What the exercise asks: Repeat verbatim, and only, the lines of the data below, beginning at the line that contains "reference and therefore" and stopping after the line that contains "matched Full for".

Source data:

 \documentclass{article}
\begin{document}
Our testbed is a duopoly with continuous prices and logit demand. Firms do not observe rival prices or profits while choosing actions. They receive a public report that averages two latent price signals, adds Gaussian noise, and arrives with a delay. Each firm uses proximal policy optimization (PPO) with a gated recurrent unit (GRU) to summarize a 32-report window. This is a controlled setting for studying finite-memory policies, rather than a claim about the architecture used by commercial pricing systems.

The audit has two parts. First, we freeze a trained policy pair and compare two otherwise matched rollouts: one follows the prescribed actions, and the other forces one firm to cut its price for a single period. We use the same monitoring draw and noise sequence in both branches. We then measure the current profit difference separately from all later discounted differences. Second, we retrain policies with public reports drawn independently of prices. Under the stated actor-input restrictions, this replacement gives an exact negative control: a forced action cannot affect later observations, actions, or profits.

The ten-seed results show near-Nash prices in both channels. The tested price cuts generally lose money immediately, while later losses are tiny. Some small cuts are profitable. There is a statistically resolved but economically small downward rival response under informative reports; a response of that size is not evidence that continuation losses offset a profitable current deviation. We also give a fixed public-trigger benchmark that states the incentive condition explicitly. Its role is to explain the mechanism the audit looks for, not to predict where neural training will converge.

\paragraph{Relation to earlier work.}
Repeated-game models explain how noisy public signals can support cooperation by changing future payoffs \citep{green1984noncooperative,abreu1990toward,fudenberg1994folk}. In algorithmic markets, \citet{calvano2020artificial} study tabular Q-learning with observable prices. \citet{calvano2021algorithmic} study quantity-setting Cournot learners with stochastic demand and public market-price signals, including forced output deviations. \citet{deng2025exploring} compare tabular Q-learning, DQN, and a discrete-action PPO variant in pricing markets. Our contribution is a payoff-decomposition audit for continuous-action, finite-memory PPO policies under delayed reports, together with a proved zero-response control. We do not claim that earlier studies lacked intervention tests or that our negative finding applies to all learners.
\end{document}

==

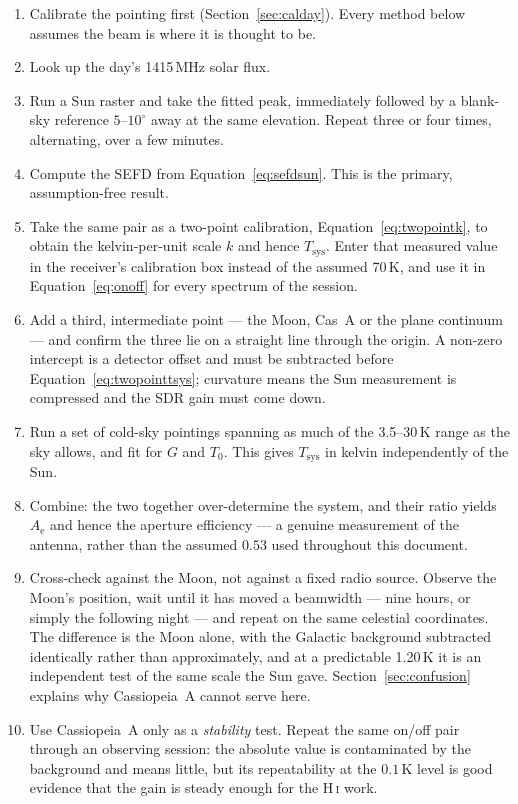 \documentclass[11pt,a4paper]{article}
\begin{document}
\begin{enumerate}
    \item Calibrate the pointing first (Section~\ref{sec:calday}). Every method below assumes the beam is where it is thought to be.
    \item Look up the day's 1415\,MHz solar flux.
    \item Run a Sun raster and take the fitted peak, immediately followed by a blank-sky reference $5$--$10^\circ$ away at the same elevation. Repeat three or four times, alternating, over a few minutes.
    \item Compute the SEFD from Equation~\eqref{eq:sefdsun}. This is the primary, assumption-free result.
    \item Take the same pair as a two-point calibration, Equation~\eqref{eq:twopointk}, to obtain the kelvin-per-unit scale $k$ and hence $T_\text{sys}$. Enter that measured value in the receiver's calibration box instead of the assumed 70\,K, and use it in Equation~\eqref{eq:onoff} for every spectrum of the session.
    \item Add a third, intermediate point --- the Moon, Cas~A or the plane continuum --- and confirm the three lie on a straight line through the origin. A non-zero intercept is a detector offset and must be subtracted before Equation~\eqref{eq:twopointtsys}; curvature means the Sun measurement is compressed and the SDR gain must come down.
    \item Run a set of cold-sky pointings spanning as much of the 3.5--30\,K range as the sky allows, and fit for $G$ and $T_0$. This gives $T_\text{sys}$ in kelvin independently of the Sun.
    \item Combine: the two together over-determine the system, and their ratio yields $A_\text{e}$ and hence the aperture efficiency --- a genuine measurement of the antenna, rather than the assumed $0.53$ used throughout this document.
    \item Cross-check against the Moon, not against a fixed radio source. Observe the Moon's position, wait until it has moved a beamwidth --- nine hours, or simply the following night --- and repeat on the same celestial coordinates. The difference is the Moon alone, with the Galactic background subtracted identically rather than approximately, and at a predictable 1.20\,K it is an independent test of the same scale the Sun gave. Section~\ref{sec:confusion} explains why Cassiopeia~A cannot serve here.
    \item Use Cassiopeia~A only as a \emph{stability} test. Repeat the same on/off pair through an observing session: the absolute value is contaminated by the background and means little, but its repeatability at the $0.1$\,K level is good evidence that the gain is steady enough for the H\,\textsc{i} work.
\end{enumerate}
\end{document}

---

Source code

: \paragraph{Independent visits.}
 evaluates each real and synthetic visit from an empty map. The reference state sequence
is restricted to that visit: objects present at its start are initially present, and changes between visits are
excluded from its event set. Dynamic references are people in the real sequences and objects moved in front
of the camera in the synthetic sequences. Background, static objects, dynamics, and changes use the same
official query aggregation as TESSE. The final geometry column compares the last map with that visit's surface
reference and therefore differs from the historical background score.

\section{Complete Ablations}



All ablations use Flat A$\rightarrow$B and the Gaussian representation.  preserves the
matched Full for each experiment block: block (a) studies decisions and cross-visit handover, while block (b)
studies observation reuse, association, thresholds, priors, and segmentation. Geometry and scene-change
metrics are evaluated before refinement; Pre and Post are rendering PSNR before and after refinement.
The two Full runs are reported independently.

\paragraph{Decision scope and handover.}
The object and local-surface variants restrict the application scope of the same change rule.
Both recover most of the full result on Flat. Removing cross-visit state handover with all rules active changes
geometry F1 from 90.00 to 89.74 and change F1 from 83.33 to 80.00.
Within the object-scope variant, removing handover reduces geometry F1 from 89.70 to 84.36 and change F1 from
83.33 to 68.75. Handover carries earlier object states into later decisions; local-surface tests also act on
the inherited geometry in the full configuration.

Finished task:
reference and therefore differs from the historical background score.

\section{Complete Ablations}



All ablations use Flat A$\rightarrow$B and the Gaussian representation.  preserves the
matched Full for each experiment block: block (a) studies decisions and cross-visit handover, while block (b)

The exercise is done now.